By Bacchus Barua and Yanick Labrie

They have not left Quebec’s health-care system but rather have opted out of the province’s publicly-financed framework to provide care to their patients privately.

Quebec’s health minister recently came under fire after reports revealed a record number of physicians left the province’s public system to practise privately. Less discussed are the reasons why physicians made this choice.

Indeed, it turns out that ill-conceived attempts to protect publicly-funded health care by the Trudeau government and successive provincial governments may have contributed to the increasing numbers of physicians opting-out.

To be clear, the 780 physicians in question account for about four per cent of physicians in the province. However, this represents a 22 per cent increase in the number of physicians leaving the public system compared to the previous year—and is part of a growing trend. More importantly, they have not left Quebec’s health-care system but rather have opted out of the province’s publicly-financed framework to provide care to their patients privately.

Why?

One reason, is because governments have forced them to do so.

Until recently, physicians in Quebec (including those who practiced in the public sector) were allowed to charge patients so-called “accessory-fees” in certain instances—for example, if the service was either not covered or insufficiently reimbursed by the government’s fee schedule.

However, the federal Canada Health Act (CHA) clearly states that “extra-billing” of this nature, when charged by physicians who also bill the public system, must result in dollar-for-dollar deductions in federal health-care transfer payments to the province. In other words, the CHA encourages provincial efforts to effectively force doctors to choose between the public and private system if any out-of-pocket expenses are involved.

And so, under financial threat by the Trudeau government, Quebec eventually clamped down on such fees charged by physicians who worked in the public system.

Consequently, physicians who relied on these payments to cover a portion of their operating costs faced an unfortunate choice—stay in the public system at the risk of financial ruin or opt-out entirely and practise exclusively in the private sector.

For many, the choice was obvious. One study found that by 2019 “an additional 69 specialist physicians opted out after the 2017 clampdown on double billing [sic] than previous trends would have predicted.” Several clinics offering endoscopy and colonoscopy services simply closed their doors. Quebecers also ended up with a less convenient health-care experience following this clamp down, as evidenced by the reduction in clinic-provided services that followed.

This attitude to extra-billing stands in stark contrast to the situation in other universal health-care countries such as Australia where consultations with specialists are usually only partially (85 per cent) covered by the universal plan. In fact, physicians (family doctors and specialists) can generally set fees above the government’s fee schedule so long as they forgo the convenience of directly billing the government (i.e. patients claim reimbursement after the fact). Notably, Australia’s health-care system costs less than Canada’s in total (including these private payments) yet delivers more rapid access to health-care services with a greater availability of medical professionals, hospital beds, and diagnostic and surgical technologies.
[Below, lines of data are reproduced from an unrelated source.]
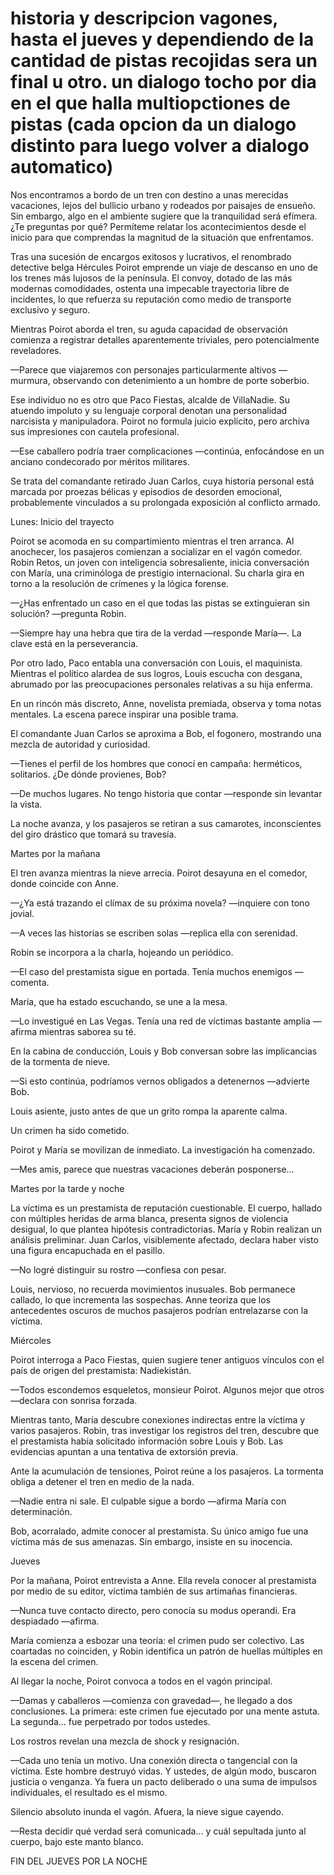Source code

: # historia y descripcion vagones, hasta el jueves y dependiendo de la cantidad de pistas recojidas sera un final u otro. un dialogo tocho por dia en el que halla multiopctiones de pistas (cada opcion da un dialogo distinto para luego volver a dialogo automatico)
Nos encontramos a bordo de un tren con destino a unas merecidas vacaciones, lejos del bullicio urbano y rodeados por paisajes de ensueño. Sin embargo, algo en el ambiente sugiere que la tranquilidad será efímera. ¿Te preguntas por qué? Permíteme relatar los acontecimientos desde el inicio para que comprendas la magnitud de la situación que enfrentamos.

Tras una sucesión de encargos exitosos y lucrativos, el renombrado detective belga Hércules Poirot emprende un viaje de descanso en uno de los trenes más lujosos de la península. El convoy, dotado de las más modernas comodidades, ostenta una impecable trayectoria libre de incidentes, lo que refuerza su reputación como medio de transporte exclusivo y seguro.

Mientras Poirot aborda el tren, su aguda capacidad de observación comienza a registrar detalles aparentemente triviales, pero potencialmente reveladores.

—Parece que viajaremos con personajes particularmente altivos —murmura, observando con detenimiento a un hombre de porte soberbio.

Ese individuo no es otro que Paco Fiestas, alcalde de VillaNadie. Su atuendo impoluto y su lenguaje corporal denotan una personalidad narcisista y manipuladora. Poirot no formula juicio explícito, pero archiva sus impresiones con cautela profesional.

—Ese caballero podría traer complicaciones —continúa, enfocándose en un anciano condecorado por méritos militares.

Se trata del comandante retirado Juan Carlos, cuya historia personal está marcada por proezas bélicas y episodios de desorden emocional, probablemente vinculados a su prolongada exposición al conflicto armado.

Lunes: Inicio del trayecto

Poirot se acomoda en su compartimiento mientras el tren arranca. Al anochecer, los pasajeros comienzan a socializar en el vagón comedor. Robin Retos, un joven con inteligencia sobresaliente, inicia conversación con María, una criminóloga de prestigio internacional. Su charla gira en torno a la resolución de crímenes y la lógica forense.

—¿Has enfrentado un caso en el que todas las pistas se extinguieran sin solución? —pregunta Robin.

—Siempre hay una hebra que tira de la verdad —responde María—. La clave está en la perseverancia.

Por otro lado, Paco entabla una conversación con Louis, el maquinista. Mientras el político alardea de sus logros, Louis escucha con desgana, abrumado por las preocupaciones personales relativas a su hija enferma.

En un rincón más discreto, Anne, novelista premiada, observa y toma notas mentales. La escena parece inspirar una posible trama.

El comandante Juan Carlos se aproxima a Bob, el fogonero, mostrando una mezcla de autoridad y curiosidad.

—Tienes el perfil de los hombres que conocí en campaña: herméticos, solitarios. ¿De dónde provienes, Bob?

—De muchos lugares. No tengo historia que contar —responde sin levantar la vista.

La noche avanza, y los pasajeros se retiran a sus camarotes, inconscientes del giro drástico que tomará su travesía.

Martes por la mañana

El tren avanza mientras la nieve arrecia. Poirot desayuna en el comedor, donde coincide con Anne.

—¿Ya está trazando el clímax de su próxima novela? —inquiere con tono jovial.

—A veces las historias se escriben solas —replica ella con serenidad.

Robin se incorpora a la charla, hojeando un periódico.

—El caso del prestamista sigue en portada. Tenía muchos enemigos —comenta.

María, que ha estado escuchando, se une a la mesa.

—Lo investigué en Las Vegas. Tenía una red de víctimas bastante amplia —afirma mientras saborea su té.

En la cabina de conducción, Louis y Bob conversan sobre las implicancias de la tormenta de nieve.

—Si esto continúa, podríamos vernos obligados a detenernos —advierte Bob.

Louis asiente, justo antes de que un grito rompa la aparente calma.

Un crimen ha sido cometido.

Poirot y María se movilizan de inmediato. La investigación ha comenzado.

—Mes amis, parece que nuestras vacaciones deberán posponerse…

Martes por la tarde y noche

La víctima es un prestamista de reputación cuestionable. El cuerpo, hallado con múltiples heridas de arma blanca, presenta signos de violencia desigual, lo que plantea hipótesis contradictorias. María y Robin realizan un análisis preliminar. Juan Carlos, visiblemente afectado, declara haber visto una figura encapuchada en el pasillo.

—No logré distinguir su rostro —confiesa con pesar.

Louis, nervioso, no recuerda movimientos inusuales. Bob permanece callado, lo que incrementa las sospechas. Anne teoriza que los antecedentes oscuros de muchos pasajeros podrían entrelazarse con la víctima.

Miércoles

Poirot interroga a Paco Fiestas, quien sugiere tener antiguos vínculos con el país de origen del prestamista: Nadiekistán.

—Todos escondemos esqueletos, monsieur Poirot. Algunos mejor que otros —declara con sonrisa forzada.

Mientras tanto, María descubre conexiones indirectas entre la víctima y varios pasajeros. Robin, tras investigar los registros del tren, descubre que el prestamista había solicitado información sobre Louis y Bob. Las evidencias apuntan a una tentativa de extorsión previa.

Ante la acumulación de tensiones, Poirot reúne a los pasajeros. La tormenta obliga a detener el tren en medio de la nada.

—Nadie entra ni sale. El culpable sigue a bordo —afirma María con determinación.

Bob, acorralado, admite conocer al prestamista. Su único amigo fue una víctima más de sus amenazas. Sin embargo, insiste en su inocencia.

Jueves

Por la mañana, Poirot entrevista a Anne. Ella revela conocer al prestamista por medio de su editor, víctima también de sus artimañas financieras.

—Nunca tuve contacto directo, pero conocía su modus operandi. Era despiadado —afirma.

María comienza a esbozar una teoría: el crimen pudo ser colectivo. Las coartadas no coinciden, y Robin identifica un patrón de huellas múltiples en la escena del crimen.

Al llegar la noche, Poirot convoca a todos en el vagón principal.

—Damas y caballeros —comienza con gravedad—, he llegado a dos conclusiones. La primera: este crimen fue ejecutado por una mente astuta. La segunda… fue perpetrado por todos ustedes.

Los rostros revelan una mezcla de shock y resignación.

—Cada uno tenía un motivo. Una conexión directa o tangencial con la víctima. Este hombre destruyó vidas. Y ustedes, de algún modo, buscaron justicia o venganza. Ya fuera un pacto deliberado o una suma de impulsos individuales, el resultado es el mismo.

Silencio absoluto inunda el vagón. Afuera, la nieve sigue cayendo.

—Resta decidir qué verdad será comunicada… y cuál sepultada junto al cuerpo, bajo este manto blanco.

FIN DEL JUEVES POR LA NOCHE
More generally, a recent study found 22 of 28 universal health-care countries require patients to share a portion of the cost of treatment (with generous protections for vulnerable groups). These include deductibles (an amount individuals must pay before insurance coverage kicks in), co-insurance payments (the patient pays a certain percentage of treatment cost) and copayments (the patient pays a fixed amount per treatment). Crucially, many of these countries including Australia, Germany, the Netherlands and Switzerland also have shorter wait times than we endure.

In these countries, physicians are also generally allowed to practise both in publicly-funded universal settings and private settings (a policy known as “dual practice”) rather than having their activities restricted to one setting only. In other words, Canada’s federal restrictions on cost-sharing and extra-billing (such as Quebec’s accessory fees) and provincial barriers to dual-practice place our universal system in the minority of a small cohort of countries that are not particularly known for stellar performance.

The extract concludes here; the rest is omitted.